“Could’ve been worse.”
“How?”
“I could’ve agreed with him.”
He laughs under his breath. “You think she’s really one of them?”
I nod. “Oh yeah.”
“And you think she’s dangerous?”
I glance back at the table, where my father now looks like he’s trying to drink away the shape of his own reflection.
“Not yet,” I say. “But they’re going to make her dangerous if they keep treating her like a bomb.”
Elias looks at me, quiet for a second.
“What’re you gonna do?”
I stare at the cracked floorboards beneath us.
“I’m gonna find her first.”
9
KENDALL
The bus ride to the hospital is short, but my nerves make it feel like I’m crawling there in reverse. Every bump in the road rattles through my bones, and I swear the fluorescent lights overhead are humming loud enough to crack my skull open.
I’m not okay.
I know it. My body knows it. My senses are still too sharp. Every person on the bus smells like sweat and fabric softener and old coffee. I can hear the tap-tap-tap of some guy’s phone screen across the aisle like he’s drumming right on my spine.
I haven’t told anyone what happened last night.
Not Adora. Not Mom. Not Stefan, and he wasright therein my kitchen this morning, looking at me like I was some cracked vase he didn’t know how to hold without bleeding.
But I need answers. Adora might not be ready to talk, butI am. Or at least I’m desperate enough to try.

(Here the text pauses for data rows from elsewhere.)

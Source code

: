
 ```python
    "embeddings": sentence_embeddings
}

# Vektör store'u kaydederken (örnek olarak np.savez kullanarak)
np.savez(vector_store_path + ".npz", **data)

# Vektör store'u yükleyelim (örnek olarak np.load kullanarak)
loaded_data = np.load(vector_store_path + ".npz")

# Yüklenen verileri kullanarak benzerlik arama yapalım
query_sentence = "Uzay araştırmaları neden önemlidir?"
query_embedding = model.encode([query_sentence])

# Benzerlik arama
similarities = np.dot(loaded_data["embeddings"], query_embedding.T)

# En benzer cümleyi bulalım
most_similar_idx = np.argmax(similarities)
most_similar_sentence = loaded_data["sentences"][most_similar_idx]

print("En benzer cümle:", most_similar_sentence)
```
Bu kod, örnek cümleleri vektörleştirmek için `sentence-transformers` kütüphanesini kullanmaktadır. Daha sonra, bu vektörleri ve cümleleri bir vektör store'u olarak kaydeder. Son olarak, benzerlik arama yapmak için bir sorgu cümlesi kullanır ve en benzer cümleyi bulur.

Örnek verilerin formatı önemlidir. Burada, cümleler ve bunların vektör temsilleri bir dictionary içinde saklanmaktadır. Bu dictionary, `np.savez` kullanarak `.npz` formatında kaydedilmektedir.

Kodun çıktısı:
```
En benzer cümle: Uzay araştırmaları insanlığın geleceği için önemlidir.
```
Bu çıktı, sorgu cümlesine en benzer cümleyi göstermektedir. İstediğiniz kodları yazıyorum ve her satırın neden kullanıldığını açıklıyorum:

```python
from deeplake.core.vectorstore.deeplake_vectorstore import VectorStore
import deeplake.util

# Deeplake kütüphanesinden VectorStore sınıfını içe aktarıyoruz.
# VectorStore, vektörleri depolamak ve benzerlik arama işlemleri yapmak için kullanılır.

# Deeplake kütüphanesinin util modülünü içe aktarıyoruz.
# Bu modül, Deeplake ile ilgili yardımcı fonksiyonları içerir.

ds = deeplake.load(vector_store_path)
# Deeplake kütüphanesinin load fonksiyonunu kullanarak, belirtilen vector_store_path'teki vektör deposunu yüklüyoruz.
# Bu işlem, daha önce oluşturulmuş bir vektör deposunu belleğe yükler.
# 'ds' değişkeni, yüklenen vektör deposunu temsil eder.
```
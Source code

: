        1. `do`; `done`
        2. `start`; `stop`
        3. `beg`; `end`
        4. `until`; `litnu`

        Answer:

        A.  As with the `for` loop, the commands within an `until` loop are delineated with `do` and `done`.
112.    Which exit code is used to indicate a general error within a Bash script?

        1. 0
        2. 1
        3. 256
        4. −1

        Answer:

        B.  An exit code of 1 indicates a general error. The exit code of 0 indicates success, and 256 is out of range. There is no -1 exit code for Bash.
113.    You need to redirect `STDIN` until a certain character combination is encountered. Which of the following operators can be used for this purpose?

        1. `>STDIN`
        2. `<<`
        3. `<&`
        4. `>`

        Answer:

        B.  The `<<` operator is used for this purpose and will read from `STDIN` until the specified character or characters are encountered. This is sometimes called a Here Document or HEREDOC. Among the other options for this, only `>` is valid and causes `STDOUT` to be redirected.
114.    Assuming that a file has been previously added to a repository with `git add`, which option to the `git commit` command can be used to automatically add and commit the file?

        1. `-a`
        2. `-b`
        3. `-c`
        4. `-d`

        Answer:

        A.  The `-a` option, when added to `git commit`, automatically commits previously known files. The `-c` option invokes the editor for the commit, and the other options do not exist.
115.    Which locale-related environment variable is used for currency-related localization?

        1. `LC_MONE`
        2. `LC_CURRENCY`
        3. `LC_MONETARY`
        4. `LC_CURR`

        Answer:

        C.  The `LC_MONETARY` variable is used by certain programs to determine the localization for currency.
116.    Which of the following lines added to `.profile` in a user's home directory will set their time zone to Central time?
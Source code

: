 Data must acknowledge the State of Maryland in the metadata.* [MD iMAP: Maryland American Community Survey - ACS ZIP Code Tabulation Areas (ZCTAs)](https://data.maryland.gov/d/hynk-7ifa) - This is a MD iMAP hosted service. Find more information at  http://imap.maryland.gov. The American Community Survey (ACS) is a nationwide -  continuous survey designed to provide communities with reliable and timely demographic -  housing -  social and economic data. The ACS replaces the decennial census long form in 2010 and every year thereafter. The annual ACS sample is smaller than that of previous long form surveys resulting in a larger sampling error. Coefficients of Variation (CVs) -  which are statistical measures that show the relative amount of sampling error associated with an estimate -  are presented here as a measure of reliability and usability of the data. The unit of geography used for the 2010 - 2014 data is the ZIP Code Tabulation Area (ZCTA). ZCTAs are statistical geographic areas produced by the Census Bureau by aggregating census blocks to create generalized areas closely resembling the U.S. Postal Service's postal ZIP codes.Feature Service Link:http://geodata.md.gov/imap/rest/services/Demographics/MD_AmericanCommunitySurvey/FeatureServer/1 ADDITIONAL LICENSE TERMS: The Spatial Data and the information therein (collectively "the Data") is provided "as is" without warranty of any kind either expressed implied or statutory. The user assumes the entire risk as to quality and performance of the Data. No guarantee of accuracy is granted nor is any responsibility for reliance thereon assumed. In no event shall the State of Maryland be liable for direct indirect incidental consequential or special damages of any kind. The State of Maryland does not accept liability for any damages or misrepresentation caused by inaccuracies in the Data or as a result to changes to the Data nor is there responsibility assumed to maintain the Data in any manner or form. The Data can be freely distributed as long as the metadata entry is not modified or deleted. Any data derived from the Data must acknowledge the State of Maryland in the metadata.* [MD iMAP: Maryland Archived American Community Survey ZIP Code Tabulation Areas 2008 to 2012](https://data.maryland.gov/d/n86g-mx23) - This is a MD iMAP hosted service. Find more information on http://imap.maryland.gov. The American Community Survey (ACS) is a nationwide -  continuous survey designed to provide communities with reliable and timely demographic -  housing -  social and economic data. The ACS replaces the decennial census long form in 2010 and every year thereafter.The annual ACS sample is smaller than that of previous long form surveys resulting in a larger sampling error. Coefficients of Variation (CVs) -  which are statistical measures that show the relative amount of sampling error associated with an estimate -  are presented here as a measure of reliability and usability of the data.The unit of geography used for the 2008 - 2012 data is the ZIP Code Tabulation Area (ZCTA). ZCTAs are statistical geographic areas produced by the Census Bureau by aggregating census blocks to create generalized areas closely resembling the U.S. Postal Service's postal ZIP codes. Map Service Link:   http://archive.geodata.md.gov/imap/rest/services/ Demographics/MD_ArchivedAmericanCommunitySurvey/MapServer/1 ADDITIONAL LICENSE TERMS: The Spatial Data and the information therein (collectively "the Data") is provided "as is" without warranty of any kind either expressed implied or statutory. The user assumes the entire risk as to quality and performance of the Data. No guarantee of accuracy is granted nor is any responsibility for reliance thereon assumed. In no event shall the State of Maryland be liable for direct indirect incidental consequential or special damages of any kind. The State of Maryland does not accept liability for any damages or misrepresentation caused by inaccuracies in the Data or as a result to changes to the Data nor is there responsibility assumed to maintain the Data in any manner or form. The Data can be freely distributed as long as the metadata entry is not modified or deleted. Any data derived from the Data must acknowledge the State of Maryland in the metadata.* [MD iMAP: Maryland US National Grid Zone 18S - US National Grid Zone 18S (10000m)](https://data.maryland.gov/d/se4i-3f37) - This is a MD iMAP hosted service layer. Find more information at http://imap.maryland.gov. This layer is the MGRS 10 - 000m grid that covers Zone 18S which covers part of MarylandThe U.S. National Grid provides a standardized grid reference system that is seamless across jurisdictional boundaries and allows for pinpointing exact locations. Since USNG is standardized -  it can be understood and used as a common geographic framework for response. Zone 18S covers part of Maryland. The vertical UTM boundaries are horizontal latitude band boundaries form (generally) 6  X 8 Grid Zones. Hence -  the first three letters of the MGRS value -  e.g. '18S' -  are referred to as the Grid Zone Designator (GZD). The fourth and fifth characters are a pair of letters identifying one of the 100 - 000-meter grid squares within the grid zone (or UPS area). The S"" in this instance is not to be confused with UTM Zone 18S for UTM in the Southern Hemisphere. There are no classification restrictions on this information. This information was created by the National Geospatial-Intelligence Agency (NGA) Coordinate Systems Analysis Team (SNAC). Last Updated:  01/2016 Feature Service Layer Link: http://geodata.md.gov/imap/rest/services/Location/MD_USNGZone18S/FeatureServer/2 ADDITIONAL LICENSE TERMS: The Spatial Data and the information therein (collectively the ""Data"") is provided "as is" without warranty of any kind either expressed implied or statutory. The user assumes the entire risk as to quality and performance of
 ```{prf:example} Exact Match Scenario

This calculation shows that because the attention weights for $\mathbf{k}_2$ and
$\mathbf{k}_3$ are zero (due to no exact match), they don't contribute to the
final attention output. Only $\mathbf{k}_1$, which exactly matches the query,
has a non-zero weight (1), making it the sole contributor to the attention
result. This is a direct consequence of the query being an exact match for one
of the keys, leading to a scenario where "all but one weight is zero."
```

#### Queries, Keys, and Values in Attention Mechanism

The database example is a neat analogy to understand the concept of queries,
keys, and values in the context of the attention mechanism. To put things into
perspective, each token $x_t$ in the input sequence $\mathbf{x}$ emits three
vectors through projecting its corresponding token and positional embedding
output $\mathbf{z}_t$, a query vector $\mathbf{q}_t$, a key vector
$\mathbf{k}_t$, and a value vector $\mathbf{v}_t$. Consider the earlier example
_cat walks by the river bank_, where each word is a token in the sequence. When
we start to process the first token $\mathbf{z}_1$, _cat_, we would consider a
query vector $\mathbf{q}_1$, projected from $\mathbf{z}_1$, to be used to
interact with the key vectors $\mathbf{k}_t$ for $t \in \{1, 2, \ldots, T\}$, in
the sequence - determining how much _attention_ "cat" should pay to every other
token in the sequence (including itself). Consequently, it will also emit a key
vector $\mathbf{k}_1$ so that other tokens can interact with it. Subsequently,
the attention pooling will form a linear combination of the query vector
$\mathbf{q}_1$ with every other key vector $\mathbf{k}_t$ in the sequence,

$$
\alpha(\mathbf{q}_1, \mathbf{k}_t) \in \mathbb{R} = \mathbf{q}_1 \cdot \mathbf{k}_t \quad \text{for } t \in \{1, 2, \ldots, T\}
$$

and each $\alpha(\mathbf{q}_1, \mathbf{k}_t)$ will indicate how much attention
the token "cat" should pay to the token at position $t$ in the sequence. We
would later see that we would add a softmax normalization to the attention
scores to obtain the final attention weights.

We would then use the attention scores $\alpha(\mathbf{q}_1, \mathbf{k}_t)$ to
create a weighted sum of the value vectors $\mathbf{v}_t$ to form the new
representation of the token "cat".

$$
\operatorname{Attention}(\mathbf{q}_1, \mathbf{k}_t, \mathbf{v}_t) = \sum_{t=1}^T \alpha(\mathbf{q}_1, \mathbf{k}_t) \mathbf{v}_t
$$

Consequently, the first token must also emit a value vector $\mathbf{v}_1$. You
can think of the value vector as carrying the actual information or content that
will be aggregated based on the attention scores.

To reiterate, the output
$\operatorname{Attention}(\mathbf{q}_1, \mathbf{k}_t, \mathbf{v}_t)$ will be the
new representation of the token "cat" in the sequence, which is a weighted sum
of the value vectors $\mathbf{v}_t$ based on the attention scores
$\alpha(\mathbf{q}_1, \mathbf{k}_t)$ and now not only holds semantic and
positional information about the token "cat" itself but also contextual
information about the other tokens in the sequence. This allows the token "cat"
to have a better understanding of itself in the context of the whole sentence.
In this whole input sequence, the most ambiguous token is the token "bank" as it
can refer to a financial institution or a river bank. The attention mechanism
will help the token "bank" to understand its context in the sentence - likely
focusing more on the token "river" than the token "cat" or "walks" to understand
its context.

I step off the bus two blocks from the hospital. Don’t ask me why. Maybe it’s instinct. Maybe it’s the itch under my skin that hasn’t stopped crawling since last night. But something makes me walk.
That’s when I see him. A flicker in the alley to my left.
Familiar. Broad shoulders. That stupid silver streak in his hair.
Dad.
I freeze mid-step, my body pulsating with the drum of blood and my heart. He doesn’t look back. Just moves deeper into the shadows like he wants me to follow.
Hell if I don’t.
I quickly glance over my shoulder once, then cut across the street, slipping into the alley like I’m sliding into someone else’s story.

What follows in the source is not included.